Evolving regulatory requirements are resulting in complex challenges for financial institutions around the globe. No longer just a ‘nice to have’ requirement, the ability to quickly and accurately reconstruct trade records, and proactively spot compliance breaches is now essential to several departments in the business, including risk, operations and trade.
Why can re-constructing trade communications be complicated?
Traders now use many new methods of communication; not just the traditional phone, but also mobile phones, email, instant messaging and social media to name a few.
As a consequence, firms have to ensure they are monitoring not just one, but multiple communication channels effectively.
This also means firms are forced to employ teams of individuals whose sole role is to manually listen to recordings of calls and try to piece back bit by bit the interactions from each channel in order to find that particular one requested by the regulator or due for an investigation.
This can be especially challenging and time consuming for transactions that take months to execute and involve numerous communications across multiple channels.
Let’s also not forget the stress of greater demands being placed to address regulator requests in shorter periods of time.
A proactive approach to trading compliance
The tasks required for trade reconstruction are repetitive and tedious.
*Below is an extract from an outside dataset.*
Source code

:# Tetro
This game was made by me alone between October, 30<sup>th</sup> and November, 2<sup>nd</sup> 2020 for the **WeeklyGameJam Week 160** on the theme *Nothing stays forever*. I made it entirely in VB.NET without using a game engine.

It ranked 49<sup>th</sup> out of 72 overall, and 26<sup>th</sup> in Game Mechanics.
As well as this, keeping on top of any emerging risks and compliance breaches is another job altogether.
As part of a proactive approach to managing risk smarter and more efficiently, solutions now offer an intelligent investigation function that reduces time and manual errors in searching. This search tool is able to offer a single interface to review calls, emails, SMS, chats and social media feeds.
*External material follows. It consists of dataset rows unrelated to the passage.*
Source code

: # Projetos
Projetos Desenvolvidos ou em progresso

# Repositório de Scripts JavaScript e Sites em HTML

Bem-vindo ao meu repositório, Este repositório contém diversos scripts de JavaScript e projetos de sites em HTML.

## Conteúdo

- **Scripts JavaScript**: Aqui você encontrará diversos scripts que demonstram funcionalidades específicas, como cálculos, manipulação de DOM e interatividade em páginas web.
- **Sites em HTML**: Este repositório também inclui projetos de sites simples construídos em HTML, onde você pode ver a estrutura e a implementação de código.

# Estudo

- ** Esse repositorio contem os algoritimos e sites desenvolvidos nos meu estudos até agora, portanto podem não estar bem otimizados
This particular search tool is made even more powerful by its ability to actually search for conversations in context to what was discussed.
Searchable ‘by trade’
The ability to re-construct trade communications is also made simpler by making them searchable ‘by trade’. These interactions are graphically shown synchronized in time, with relevant parts such as certain indicators a compliance breach may have occurred, highlighted.
By spending less time on the mechanics of a trade reconstruction, an analyst can devote more time to carefully reviewing the results, before handing them over to the regulator.
Trade reconstruction technology benefits the regulator too.
Instead of receiving separate files, the technology simplifies their job too, allowing them to visualise communications on a timeline as they happened, providing context behind these communications.
As the pace of regulatory change accelerates, financial firms need to get better and faster at trade construction.